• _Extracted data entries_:

=== Begin Enclosure ===

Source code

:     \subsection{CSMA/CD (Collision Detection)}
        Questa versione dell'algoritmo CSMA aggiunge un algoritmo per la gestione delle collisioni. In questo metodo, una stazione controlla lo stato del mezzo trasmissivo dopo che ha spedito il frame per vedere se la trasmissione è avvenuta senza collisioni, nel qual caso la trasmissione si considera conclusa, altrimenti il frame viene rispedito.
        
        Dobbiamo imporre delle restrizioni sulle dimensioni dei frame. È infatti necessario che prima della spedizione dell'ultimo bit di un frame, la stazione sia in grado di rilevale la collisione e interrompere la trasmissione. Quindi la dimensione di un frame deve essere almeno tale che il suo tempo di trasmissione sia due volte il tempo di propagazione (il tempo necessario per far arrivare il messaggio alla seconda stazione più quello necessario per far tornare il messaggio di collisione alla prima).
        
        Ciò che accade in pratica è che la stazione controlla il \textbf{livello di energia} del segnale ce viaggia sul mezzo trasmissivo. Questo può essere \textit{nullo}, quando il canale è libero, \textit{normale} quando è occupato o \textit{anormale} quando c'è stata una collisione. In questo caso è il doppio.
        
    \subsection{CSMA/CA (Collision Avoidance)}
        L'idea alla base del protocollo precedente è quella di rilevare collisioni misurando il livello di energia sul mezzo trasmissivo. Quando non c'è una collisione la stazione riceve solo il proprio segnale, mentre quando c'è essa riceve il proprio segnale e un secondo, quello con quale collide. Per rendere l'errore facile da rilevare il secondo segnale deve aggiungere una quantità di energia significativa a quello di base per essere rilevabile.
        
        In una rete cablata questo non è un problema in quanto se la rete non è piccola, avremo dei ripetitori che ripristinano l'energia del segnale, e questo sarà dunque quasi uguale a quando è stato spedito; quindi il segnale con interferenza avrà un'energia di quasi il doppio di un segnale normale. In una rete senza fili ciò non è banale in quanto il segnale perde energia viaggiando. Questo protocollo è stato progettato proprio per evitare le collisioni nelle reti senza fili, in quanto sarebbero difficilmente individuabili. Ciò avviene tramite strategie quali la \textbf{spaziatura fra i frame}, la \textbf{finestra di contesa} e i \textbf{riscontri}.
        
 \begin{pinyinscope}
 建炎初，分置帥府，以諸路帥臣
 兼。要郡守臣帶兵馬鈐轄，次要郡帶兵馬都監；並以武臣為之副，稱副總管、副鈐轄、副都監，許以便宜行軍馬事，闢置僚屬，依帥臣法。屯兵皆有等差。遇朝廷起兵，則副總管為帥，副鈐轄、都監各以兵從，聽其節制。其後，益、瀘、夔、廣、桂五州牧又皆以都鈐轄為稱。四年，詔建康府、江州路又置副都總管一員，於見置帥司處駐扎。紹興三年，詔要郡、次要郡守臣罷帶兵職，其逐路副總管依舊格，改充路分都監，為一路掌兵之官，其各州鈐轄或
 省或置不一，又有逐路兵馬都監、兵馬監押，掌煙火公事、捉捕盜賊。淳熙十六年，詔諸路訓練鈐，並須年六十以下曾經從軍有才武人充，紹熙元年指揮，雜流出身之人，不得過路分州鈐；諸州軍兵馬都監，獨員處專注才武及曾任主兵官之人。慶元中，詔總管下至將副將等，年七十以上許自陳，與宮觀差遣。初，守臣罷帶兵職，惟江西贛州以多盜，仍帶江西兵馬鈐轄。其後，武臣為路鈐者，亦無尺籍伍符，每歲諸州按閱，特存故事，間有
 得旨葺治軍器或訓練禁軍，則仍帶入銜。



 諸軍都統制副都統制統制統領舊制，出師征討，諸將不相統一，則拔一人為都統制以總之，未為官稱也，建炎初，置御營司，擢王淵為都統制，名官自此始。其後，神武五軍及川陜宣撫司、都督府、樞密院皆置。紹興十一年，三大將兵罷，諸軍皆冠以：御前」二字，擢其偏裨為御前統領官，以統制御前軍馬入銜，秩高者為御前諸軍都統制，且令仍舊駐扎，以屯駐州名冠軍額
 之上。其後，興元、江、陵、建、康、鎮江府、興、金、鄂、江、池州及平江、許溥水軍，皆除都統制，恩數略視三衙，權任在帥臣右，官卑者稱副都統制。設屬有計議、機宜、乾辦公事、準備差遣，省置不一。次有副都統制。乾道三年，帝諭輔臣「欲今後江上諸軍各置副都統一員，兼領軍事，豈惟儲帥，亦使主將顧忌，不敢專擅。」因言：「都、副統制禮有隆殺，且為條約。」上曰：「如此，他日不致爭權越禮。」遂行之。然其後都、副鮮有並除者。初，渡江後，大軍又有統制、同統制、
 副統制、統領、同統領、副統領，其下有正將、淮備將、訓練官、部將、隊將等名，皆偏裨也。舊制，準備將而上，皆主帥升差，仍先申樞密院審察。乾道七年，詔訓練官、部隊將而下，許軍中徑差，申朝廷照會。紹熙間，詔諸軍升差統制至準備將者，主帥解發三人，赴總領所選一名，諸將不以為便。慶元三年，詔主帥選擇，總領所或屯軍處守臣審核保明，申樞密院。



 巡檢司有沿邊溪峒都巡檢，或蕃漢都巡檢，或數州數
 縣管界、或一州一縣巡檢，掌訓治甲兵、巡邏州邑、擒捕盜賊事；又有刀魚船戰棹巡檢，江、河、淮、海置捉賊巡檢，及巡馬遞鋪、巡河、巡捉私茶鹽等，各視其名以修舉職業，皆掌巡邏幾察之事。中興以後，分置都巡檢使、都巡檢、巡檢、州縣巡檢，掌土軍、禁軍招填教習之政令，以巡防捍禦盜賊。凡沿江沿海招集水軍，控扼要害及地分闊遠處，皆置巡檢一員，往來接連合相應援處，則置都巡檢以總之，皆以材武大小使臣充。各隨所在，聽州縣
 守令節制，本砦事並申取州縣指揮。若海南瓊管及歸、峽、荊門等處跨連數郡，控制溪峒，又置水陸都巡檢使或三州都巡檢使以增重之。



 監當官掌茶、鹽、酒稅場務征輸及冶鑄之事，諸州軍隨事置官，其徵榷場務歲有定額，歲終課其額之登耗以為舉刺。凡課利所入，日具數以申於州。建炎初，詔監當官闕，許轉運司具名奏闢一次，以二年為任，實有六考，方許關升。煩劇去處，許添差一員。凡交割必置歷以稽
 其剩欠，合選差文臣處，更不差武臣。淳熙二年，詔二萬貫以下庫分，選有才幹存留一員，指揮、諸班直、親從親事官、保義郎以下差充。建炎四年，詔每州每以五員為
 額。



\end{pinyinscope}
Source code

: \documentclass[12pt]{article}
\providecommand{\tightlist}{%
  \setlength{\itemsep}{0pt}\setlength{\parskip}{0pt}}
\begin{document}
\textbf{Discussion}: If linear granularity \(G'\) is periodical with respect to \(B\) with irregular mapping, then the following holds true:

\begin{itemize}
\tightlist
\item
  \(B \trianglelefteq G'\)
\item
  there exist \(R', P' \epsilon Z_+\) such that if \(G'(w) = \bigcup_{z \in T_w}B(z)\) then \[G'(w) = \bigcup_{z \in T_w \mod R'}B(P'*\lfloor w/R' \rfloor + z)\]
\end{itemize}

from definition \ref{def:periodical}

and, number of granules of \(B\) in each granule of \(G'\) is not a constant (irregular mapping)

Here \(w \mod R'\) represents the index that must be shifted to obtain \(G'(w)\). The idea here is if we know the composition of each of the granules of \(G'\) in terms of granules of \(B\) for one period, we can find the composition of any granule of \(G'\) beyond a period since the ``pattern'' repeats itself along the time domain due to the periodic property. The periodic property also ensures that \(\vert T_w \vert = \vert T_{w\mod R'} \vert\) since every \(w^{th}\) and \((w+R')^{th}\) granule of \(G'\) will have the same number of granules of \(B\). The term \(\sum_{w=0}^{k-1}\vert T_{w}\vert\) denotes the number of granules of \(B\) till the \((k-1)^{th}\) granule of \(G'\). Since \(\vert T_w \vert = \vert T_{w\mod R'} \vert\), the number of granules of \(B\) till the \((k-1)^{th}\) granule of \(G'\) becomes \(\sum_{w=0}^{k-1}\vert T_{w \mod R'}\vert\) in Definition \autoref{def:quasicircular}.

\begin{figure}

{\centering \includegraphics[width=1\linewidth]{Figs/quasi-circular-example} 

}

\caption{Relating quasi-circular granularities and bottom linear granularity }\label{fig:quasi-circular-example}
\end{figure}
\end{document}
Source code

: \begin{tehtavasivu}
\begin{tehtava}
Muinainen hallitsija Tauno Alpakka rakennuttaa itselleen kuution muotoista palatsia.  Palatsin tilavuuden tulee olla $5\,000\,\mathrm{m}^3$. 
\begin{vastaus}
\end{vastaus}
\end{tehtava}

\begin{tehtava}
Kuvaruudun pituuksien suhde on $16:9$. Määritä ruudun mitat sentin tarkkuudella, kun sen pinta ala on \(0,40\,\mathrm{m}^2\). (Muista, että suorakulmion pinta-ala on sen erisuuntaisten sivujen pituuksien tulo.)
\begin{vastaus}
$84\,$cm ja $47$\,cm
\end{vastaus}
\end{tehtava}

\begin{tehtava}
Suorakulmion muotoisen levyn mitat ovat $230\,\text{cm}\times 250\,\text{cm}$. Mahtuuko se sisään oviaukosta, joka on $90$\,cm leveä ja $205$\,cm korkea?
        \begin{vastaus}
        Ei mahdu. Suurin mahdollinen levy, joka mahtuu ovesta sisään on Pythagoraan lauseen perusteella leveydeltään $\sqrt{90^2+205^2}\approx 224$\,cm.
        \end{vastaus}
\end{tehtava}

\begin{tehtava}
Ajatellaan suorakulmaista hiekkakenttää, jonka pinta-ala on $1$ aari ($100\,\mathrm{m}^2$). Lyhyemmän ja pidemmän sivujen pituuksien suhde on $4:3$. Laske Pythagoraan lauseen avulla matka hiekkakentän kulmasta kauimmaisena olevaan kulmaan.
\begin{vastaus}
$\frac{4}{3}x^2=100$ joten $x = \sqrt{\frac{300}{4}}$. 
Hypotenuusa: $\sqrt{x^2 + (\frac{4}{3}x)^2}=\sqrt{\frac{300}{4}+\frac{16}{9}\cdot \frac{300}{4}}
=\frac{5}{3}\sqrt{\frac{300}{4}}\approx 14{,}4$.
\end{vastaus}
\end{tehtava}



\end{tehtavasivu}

=== End Enclosure ===

• _Problem description_:
Please list every line of the records that contains "tehtavasivu".

• _The answer_:
: \begin{tehtavasivu}
\end{tehtavasivu}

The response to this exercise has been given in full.